Wherever the word "exponent" occurs in the listing, copy the whole line.

SOURCE RECORDS section start

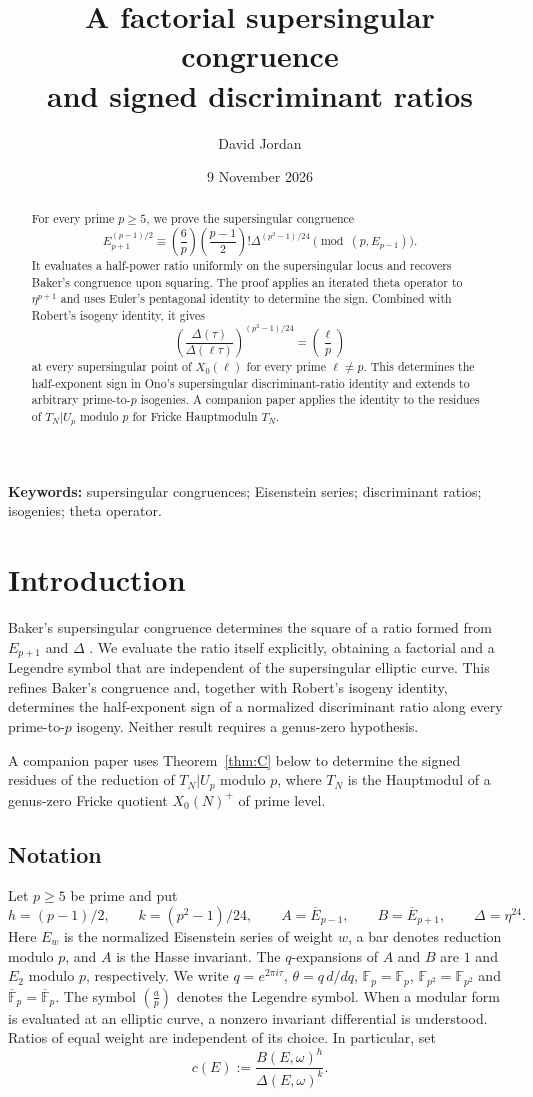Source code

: \documentclass[11pt,a4paper]{article}
\title{A factorial supersingular congruence\\and signed discriminant ratios}
\author{David Jordan}
\date{9 November 2026}
\numberwithin{equation}{section}
\theoremstyle{definition}
\theoremstyle{remark}
\newcommand{\Fp}{\mathbb F_p}
\newcommand{\Fq}{\mathbb F_{p^2}}
\newcommand{\Fb}{\overline{\mathbb F}_p}
\begin{document}
\maketitle
\begin{abstract}
For every prime $p\ge5$, we prove the supersingular congruence
\[
E_{p+1}^{(p-1)/2}\equiv
\left(\frac6p\right)\left(\frac{p-1}{2}\right)!
\Delta^{(p^2-1)/24}\pmod{(p,E_{p-1})}.
\]
It evaluates a half-power ratio uniformly on the supersingular locus
and recovers Baker's congruence upon squaring. The proof applies an
iterated theta operator to $\eta^{p+1}$ and uses Euler's pentagonal
identity to determine the sign. Combined with Robert's isogeny identity,
it gives
\[
\left(\frac{\Delta(\tau)}{\Delta(\ell\tau)}\right)^{(p^2-1)/24}
=\left(\frac{\ell}{p}\right)
\]
at every supersingular point of $X_0(\ell)$ for every prime $\ell\ne p$.
This determines the half-exponent sign in Ono's supersingular
discriminant-ratio identity and extends to arbitrary prime-to-$p$
isogenies. A companion paper applies the identity to the residues of
$T_N|U_p$ modulo $p$ for Fricke Hauptmoduln $T_N$.
\end{abstract}
\noindent\textbf{Keywords:} supersingular congruences; Eisenstein series; discriminant ratios; isogenies; theta operator.

\section{Introduction}\label{sec:intro}
Baker's supersingular congruence determines the square of a ratio
formed from $E_{p+1}$ and $\Delta$ \citep{Baker98}. We evaluate the
ratio itself explicitly, obtaining a factorial and a Legendre symbol
that are independent of the supersingular elliptic curve. This refines
Baker's congruence and, together with Robert's isogeny identity,
determines the half-exponent sign of a normalized discriminant ratio
along every prime-to-$p$ isogeny. Neither result requires a genus-zero
hypothesis.

A companion paper \citep{JordanFricke} uses Theorem~\ref{thm:C} below to
determine the signed residues of the reduction of $T_N|U_p$ modulo $p$,
where $T_N$ is the Hauptmodul of a genus-zero Fricke quotient
$X_0(N)^+$ of prime level.

\subsection{Notation}
Let $p\ge5$ be prime and put
\[
h=(p-1)/2,\qquad k=(p^2-1)/24,\qquad
A=\overline E_{p-1},\qquad B=\overline E_{p+1},\qquad
\Delta=\eta^{24}.
\]
Here $E_w$ is the normalized Eisenstein series of weight $w$, a bar
denotes reduction modulo $p$, and $A$ is the Hasse invariant. The
$q$-expansions of $A$ and $B$ are $1$ and $E_2$ modulo $p$,
respectively. We write $q=e^{2\pi i\tau}$, $\theta=q\,d/dq$,
$\Fp=\mathbb F_p$, $\Fq=\mathbb F_{p^2}$ and
$\Fb=\overline{\mathbb F}_p$.
The symbol $\left(\frac{a}{p}\right)$ denotes the Legendre symbol.
When a modular form is evaluated at an elliptic curve, a nonzero
invariant differential is understood. Ratios of equal weight are
independent of its choice. In particular, set
\[
c(E):=\frac{B(E,\omega)^h}{\Delta(E,\omega)^k}.
\]
\end{document}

SOURCE RECORDS section end

**THE ANSWER:**
This determines the half-exponent sign in Ono's supersingular
determines the half-exponent sign of a normalized discriminant ratio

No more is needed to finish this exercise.